Кто первый раз эту сцену видел — те вздрагивали, а остальные наслаждались. Один Вадим Захарович горевал:
— Мама, ну как тебе не надоело? Что о нас люди подумают!
— Дак а чего ж, Вадичек, нам людей стыдиться? Я сама понимаю, что тебе в обузу. Моей пенсии — тебе на день-два хватает, а больше чего с бесполезной старухи взять. Продать мне, горемычной, боле нечего. Ты ведь последнее колечко давеча в ломбард заклал.
Художник дико озирался, ища у гостей защиты. Да где ее найдешь в нашем мире. Любопытная подробность: коварную старуху все быстро разгадывали и следили за ее выходками, как за представлением в театре, а вот Вадим Захарович горячился всерьез, и всерьез ей возражал, и до слез обижался. Была в нем такая детская, наивная жилка, что тоже, должно быть, притягивало к нему женские сердца.

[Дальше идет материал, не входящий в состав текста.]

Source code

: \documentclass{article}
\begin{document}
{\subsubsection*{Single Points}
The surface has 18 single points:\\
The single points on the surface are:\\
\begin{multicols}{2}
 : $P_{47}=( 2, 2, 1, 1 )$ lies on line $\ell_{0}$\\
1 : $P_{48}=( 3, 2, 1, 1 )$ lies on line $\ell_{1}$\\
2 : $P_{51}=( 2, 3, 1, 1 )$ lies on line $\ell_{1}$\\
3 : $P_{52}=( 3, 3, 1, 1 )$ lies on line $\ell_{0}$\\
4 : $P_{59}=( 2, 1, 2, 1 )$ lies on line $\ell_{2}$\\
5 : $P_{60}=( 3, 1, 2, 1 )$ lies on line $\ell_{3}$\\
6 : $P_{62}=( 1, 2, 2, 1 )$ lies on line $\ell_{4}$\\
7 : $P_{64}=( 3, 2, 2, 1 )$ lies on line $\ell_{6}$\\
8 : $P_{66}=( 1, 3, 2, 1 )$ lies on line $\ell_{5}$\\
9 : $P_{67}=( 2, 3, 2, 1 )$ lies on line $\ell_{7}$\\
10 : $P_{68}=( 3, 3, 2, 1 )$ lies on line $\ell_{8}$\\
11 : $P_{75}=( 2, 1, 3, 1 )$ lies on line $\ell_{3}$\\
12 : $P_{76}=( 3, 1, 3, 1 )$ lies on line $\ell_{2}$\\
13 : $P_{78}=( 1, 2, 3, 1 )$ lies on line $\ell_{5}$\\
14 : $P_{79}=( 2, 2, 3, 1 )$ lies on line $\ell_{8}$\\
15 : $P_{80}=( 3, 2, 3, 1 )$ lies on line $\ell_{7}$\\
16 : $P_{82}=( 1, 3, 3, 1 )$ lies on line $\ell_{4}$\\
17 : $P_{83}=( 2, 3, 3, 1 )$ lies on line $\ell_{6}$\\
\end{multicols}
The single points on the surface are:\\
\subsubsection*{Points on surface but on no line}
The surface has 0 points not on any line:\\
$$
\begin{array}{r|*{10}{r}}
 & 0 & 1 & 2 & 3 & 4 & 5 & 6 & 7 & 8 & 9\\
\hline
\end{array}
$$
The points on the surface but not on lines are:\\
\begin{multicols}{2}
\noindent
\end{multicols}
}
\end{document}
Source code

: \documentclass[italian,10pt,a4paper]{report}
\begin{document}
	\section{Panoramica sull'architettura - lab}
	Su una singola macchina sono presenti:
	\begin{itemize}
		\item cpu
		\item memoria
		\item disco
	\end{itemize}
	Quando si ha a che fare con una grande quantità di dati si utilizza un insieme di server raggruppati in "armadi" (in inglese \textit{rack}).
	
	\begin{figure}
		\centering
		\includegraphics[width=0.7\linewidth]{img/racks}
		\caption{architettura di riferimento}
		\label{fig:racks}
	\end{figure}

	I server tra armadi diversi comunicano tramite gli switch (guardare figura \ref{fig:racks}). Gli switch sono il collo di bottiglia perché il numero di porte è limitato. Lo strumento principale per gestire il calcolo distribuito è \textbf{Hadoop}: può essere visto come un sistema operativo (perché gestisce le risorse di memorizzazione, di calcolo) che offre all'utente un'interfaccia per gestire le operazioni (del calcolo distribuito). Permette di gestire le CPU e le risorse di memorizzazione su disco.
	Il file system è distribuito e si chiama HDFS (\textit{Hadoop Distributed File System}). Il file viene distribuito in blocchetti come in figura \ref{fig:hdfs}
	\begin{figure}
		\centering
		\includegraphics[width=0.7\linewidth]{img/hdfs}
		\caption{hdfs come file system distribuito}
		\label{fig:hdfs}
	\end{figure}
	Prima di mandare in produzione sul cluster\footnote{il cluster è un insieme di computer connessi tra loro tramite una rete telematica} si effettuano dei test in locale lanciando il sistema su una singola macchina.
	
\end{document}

Детей у него не было, это точно, а жена когда-то была.
И он так о ней отзывался:
— Она убила меня своей ревностью.
Убитый, он был жив-живехонек, а вот куда его супруга подевалась — неизвестно. Он так объяснял:
— Съехала однажды… Я ей для ревности повода не давал, ты меня знаешь. Ну, бывают увлечения, но это же понарошку, так — расширение круга чувственных знаний. Для художников это важно. Ты можешь сказать — пошлость, но что поделаешь, раз у меня так организм устроен. В работе доходишь до полного истощения, до маразма, до тяжелейшей депрессии — тут спасение только в каком-нибудь галлюцигене. Для одних — это водка, путешествия, развлечения. Для меня — женщина. Я в нее погружаюсь с головой, черпаю в ней силы. Я ею насыщаюсь. Я ее пожираю. Но все это так невинно, верно?